Hello Tom, If we get far enough back it would seem that the whole clan was essentially related, but that’s an impossibility now once the original families became so widely dispersed and so many generations have been eclipsed. Lots of Thomases and Francises and Thomas Francises – even in my own early group. They sure liked to repeat a couple of handfuls of names, both male and female, didn’t they! I’ll bet some of the Thomas Francis givens were a tip of the hat to himself.
Constance Ann Mills Myers said:
Janet, I descend from Margaret Maher, b. abt. 1852 Limerick, d. Maysville, Ky, 1918 as wife of George Rice (first husband John Hughes). Parents John and Mary (Shea) according to death certs. but no proofs found in Ireland. The Mahers came over in the famine years and many settled in Maysville but I have not made any connections. Any advice would be most welcome. Thank you for your newsletter. It keeps me hopeful.
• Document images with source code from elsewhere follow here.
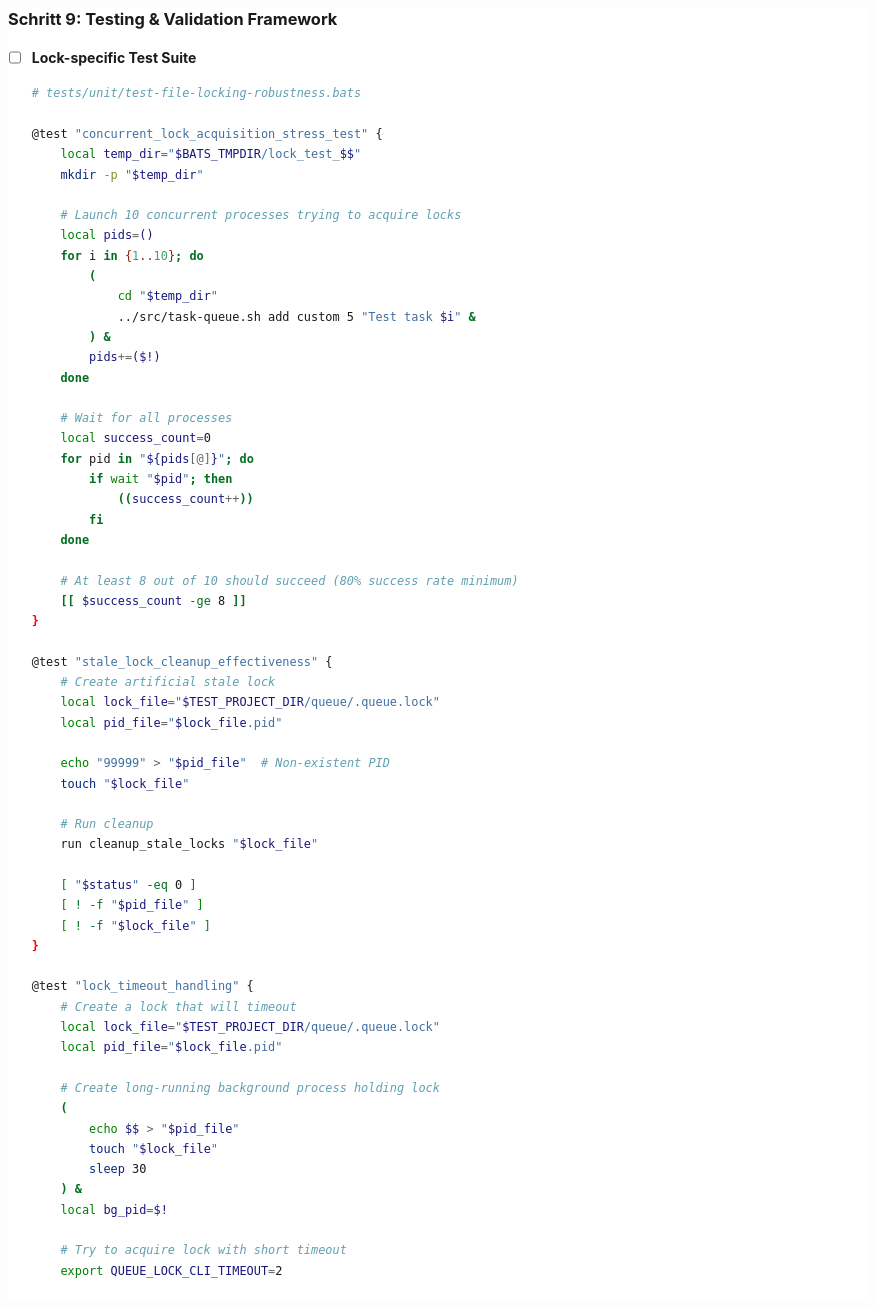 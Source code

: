 ### Schritt 9: Testing & Validation Framework
- [ ] **Lock-specific Test Suite**
  ```bash
  # tests/unit/test-file-locking-robustness.bats
  
  @test "concurrent_lock_acquisition_stress_test" {
      local temp_dir="$BATS_TMPDIR/lock_test_$$"
      mkdir -p "$temp_dir"
      
      # Launch 10 concurrent processes trying to acquire locks
      local pids=()
      for i in {1..10}; do
          (
              cd "$temp_dir"
              ../src/task-queue.sh add custom 5 "Test task $i" &
          ) &
          pids+=($!)
      done
      
      # Wait for all processes
      local success_count=0
      for pid in "${pids[@]}"; do
          if wait "$pid"; then
              ((success_count++))
          fi
      done
      
      # At least 8 out of 10 should succeed (80% success rate minimum)
      [[ $success_count -ge 8 ]]
  }
  
  @test "stale_lock_cleanup_effectiveness" {
      # Create artificial stale lock
      local lock_file="$TEST_PROJECT_DIR/queue/.queue.lock"
      local pid_file="$lock_file.pid"
      
      echo "99999" > "$pid_file"  # Non-existent PID
      touch "$lock_file"
      
      # Run cleanup
      run cleanup_stale_locks "$lock_file"
      
      [ "$status" -eq 0 ]
      [ ! -f "$pid_file" ]
      [ ! -f "$lock_file" ]
  }
  
  @test "lock_timeout_handling" {
      # Create a lock that will timeout
      local lock_file="$TEST_PROJECT_DIR/queue/.queue.lock"
      local pid_file="$lock_file.pid"
      
      # Create long-running background process holding lock
      (
          echo $$ > "$pid_file"
          touch "$lock_file"
          sleep 30
      ) &
      local bg_pid=$!
      
      # Try to acquire lock with short timeout
      export QUEUE_LOCK_CLI_TIMEOUT=2
      
  ```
Connie Myers, Milford NJ and Kennebunk, Me (summers)
Connie, I hope that you will find my recent “Researching Irish Family History in Connecticut” to be helpful to you. Although the emphasis there is on Connecticut, you would be able to find comparable resources in Kentucky, and the general Irish-related links would be applicable too. My advice is to scour Maysville as far as you can, focusing upon your known people. It is very difficult to find the correct place in Ireland, but clues regarding their intimate community may shed light there. Wishing you well, Janet (Ah, summers in Kennebunk, ME – lucky you!)